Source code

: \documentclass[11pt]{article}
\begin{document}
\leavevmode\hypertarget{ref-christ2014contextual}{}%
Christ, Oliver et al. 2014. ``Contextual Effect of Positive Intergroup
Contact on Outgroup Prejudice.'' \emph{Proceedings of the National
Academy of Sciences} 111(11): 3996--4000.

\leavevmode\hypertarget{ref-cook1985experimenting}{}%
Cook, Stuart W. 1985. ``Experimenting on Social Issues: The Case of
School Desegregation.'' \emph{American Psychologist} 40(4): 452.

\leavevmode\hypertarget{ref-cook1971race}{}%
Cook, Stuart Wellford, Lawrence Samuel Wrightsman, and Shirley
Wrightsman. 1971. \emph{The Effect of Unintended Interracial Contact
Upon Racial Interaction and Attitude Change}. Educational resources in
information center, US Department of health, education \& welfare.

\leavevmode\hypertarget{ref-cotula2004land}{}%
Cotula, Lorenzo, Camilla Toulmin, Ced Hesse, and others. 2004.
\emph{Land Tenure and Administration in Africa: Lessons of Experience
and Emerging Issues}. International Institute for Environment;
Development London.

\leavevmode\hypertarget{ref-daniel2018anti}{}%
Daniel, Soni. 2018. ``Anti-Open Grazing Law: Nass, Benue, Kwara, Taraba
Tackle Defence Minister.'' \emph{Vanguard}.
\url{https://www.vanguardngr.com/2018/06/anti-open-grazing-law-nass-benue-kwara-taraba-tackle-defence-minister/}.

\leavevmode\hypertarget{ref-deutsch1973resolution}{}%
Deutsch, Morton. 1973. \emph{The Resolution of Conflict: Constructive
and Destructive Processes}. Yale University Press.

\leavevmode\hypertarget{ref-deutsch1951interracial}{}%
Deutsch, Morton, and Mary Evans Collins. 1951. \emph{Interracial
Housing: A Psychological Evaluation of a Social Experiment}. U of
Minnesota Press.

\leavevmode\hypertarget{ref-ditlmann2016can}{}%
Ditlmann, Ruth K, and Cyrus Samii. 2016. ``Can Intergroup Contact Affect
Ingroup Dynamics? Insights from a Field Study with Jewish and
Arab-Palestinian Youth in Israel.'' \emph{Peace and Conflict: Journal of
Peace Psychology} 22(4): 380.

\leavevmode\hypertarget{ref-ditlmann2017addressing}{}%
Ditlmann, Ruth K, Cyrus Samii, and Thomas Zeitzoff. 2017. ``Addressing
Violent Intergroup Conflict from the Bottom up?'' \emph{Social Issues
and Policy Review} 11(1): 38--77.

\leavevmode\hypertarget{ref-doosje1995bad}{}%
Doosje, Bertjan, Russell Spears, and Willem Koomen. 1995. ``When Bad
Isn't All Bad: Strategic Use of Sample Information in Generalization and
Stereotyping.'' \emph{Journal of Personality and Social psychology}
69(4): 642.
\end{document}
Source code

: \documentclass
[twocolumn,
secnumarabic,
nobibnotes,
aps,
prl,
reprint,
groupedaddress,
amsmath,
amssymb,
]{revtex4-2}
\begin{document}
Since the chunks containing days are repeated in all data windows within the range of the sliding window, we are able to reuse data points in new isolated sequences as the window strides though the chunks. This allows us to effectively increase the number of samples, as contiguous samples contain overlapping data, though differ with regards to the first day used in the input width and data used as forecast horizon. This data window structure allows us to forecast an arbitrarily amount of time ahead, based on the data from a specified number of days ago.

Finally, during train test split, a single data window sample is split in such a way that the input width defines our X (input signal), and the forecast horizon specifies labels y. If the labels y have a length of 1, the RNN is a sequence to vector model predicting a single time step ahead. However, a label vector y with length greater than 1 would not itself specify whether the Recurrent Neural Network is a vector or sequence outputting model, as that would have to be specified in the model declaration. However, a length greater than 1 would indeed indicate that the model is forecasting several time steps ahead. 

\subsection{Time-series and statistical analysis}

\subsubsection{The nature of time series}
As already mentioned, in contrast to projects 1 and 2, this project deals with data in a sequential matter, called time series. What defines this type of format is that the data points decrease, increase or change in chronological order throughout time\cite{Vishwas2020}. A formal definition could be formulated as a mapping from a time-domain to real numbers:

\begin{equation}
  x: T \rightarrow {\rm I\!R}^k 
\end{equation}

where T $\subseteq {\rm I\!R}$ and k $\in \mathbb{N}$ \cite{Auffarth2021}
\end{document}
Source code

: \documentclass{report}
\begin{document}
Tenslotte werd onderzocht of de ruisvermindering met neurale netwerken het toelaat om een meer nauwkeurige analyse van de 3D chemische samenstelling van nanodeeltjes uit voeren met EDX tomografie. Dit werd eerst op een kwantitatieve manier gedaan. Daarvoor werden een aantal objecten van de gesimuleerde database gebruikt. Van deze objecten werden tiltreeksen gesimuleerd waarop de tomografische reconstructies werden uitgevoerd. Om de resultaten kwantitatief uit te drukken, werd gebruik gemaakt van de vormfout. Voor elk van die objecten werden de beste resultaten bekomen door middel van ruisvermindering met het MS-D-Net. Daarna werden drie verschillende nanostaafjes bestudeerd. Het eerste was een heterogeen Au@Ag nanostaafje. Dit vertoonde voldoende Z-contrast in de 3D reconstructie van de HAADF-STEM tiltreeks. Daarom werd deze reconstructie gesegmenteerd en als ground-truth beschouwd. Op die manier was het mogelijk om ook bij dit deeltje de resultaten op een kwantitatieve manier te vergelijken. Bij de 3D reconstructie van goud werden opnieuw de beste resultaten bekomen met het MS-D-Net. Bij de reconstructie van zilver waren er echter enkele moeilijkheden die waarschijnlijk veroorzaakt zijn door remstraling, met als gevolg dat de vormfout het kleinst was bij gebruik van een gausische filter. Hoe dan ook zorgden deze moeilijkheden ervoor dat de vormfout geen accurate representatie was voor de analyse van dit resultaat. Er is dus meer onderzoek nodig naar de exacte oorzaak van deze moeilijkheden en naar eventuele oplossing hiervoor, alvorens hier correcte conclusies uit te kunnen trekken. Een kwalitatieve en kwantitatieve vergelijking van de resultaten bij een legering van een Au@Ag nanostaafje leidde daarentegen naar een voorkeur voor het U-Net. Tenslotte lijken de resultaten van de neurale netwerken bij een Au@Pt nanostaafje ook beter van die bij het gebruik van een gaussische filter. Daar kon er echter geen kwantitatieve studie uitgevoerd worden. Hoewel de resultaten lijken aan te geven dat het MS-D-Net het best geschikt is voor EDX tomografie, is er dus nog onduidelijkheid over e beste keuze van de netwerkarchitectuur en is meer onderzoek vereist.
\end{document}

****

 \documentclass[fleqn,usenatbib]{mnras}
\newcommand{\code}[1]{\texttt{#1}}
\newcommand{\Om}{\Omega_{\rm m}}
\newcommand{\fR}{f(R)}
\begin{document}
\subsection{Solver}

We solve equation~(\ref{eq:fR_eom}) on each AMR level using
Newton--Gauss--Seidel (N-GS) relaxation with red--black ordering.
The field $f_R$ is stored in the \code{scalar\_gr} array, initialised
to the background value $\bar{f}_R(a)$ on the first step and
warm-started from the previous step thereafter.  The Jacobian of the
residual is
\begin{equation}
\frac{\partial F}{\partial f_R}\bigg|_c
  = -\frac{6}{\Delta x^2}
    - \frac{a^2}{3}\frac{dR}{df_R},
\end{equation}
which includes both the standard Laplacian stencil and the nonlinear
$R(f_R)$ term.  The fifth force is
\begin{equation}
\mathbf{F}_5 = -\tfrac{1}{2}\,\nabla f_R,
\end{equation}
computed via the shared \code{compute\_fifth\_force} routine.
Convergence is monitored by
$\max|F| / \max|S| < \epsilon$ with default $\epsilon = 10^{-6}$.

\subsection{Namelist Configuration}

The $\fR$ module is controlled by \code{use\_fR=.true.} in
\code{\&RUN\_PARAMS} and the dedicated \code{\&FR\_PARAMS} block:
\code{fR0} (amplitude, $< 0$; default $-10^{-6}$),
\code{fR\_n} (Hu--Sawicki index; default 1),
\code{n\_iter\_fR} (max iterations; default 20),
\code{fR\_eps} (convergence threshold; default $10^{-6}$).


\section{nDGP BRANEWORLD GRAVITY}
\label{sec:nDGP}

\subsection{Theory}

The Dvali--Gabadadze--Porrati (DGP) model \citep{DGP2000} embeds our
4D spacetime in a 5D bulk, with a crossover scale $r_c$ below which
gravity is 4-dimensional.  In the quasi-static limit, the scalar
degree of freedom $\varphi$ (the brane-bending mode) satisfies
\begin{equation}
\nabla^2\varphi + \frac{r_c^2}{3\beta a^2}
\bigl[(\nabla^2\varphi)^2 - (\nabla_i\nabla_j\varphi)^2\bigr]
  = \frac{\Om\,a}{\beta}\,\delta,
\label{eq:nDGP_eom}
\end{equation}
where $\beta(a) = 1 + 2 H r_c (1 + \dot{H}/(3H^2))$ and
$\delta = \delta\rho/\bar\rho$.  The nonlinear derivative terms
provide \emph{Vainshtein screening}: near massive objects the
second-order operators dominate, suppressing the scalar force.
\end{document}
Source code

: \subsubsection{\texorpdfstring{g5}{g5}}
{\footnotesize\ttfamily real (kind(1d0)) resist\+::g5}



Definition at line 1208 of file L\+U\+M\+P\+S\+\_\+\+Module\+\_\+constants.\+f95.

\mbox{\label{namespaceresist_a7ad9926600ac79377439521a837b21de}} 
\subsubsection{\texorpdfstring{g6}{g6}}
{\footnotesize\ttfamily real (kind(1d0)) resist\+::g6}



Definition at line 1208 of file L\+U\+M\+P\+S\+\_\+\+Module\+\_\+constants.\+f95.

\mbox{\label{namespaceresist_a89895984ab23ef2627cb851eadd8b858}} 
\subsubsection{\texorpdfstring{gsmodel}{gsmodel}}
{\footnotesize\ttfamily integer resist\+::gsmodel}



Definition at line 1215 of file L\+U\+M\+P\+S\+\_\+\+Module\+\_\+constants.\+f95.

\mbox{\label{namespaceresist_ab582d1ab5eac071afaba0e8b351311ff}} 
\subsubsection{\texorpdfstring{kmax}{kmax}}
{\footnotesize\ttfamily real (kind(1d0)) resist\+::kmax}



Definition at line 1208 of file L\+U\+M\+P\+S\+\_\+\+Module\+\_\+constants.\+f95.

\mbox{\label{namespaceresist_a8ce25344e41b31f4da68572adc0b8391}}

****

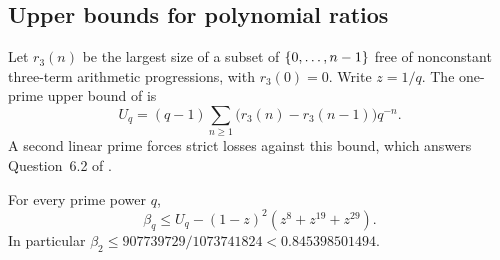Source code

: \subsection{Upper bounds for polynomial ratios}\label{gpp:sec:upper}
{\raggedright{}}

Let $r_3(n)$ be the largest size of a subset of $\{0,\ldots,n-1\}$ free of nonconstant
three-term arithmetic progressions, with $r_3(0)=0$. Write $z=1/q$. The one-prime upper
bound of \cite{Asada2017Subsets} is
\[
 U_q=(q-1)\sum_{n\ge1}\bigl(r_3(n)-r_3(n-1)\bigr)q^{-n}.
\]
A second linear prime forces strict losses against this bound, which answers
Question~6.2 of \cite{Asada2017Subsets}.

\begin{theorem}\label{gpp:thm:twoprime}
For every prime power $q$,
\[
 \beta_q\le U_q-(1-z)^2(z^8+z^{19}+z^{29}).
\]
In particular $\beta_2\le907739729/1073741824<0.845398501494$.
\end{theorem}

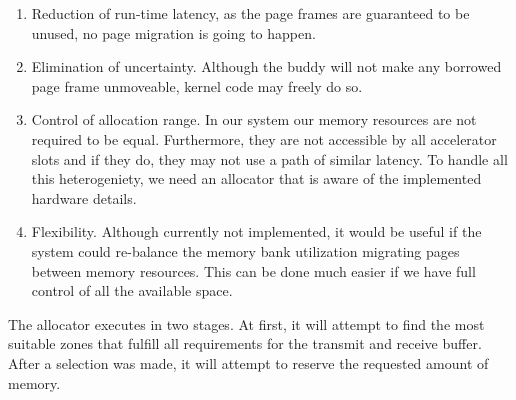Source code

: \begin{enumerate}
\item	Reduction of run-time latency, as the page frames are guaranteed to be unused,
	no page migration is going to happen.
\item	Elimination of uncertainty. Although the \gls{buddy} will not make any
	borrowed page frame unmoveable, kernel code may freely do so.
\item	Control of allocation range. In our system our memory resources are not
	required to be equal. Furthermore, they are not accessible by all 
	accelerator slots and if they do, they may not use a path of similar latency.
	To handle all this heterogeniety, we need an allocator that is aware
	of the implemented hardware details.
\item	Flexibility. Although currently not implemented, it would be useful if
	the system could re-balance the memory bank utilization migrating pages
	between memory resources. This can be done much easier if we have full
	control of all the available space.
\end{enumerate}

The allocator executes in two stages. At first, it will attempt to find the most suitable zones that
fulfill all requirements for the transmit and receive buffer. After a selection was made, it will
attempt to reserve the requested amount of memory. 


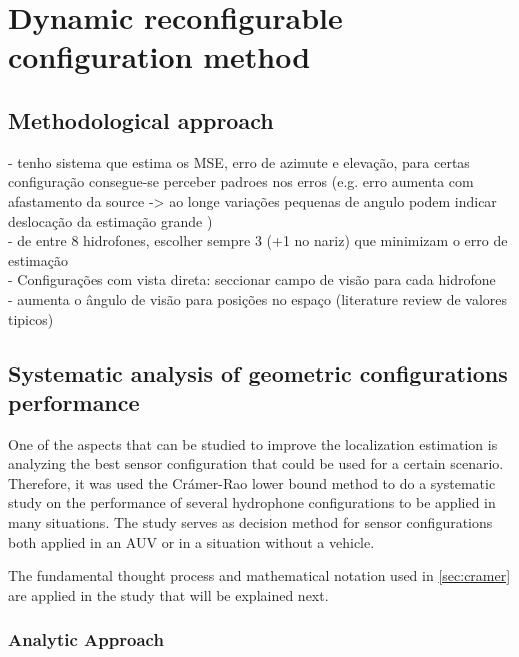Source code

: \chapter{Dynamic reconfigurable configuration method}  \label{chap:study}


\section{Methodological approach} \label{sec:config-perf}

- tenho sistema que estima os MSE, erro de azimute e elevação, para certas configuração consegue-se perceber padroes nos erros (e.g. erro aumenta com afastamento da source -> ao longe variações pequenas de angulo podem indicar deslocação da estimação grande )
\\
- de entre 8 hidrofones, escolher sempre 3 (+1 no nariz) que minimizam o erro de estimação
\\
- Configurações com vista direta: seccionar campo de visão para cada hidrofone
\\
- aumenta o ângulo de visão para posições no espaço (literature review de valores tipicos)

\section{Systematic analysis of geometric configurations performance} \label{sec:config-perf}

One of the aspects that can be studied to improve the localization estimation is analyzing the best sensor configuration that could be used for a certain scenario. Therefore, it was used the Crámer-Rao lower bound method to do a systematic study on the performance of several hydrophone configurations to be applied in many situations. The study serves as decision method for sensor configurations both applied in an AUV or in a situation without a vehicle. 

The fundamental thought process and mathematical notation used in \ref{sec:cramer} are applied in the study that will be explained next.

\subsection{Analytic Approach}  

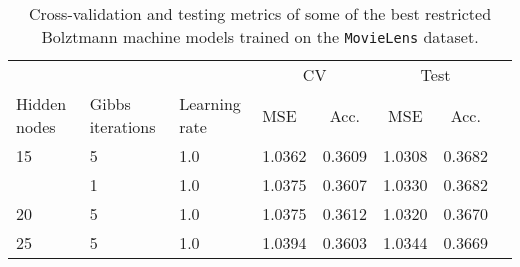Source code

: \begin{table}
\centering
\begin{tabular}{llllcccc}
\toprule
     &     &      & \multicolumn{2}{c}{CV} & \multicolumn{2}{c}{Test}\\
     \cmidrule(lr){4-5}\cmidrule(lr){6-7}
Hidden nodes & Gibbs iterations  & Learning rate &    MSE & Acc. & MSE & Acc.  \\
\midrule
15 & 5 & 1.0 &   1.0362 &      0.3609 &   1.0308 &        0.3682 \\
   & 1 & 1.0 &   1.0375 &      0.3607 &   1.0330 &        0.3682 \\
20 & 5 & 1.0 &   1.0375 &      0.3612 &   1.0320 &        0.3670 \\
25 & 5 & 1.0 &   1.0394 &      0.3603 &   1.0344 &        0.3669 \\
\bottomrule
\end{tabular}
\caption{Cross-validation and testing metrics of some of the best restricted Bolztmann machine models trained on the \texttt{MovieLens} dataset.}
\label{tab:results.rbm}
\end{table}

****

> **Task goal**
Exercise for the records above: copy only the lines from the one with "In particular $\beta_2\le907739729/1073741824<0.845398501494$." to the one with "no page migration is going to happen.", both ends kept, and drop the pictures.

> **Solved exercise**
In particular $\beta_2\le907739729/1073741824<0.845398501494$.
\end{theorem}

Source code

: \begin{enumerate}
\item	Reduction of run-time latency, as the page frames are guaranteed to be unused,
	no page migration is going to happen.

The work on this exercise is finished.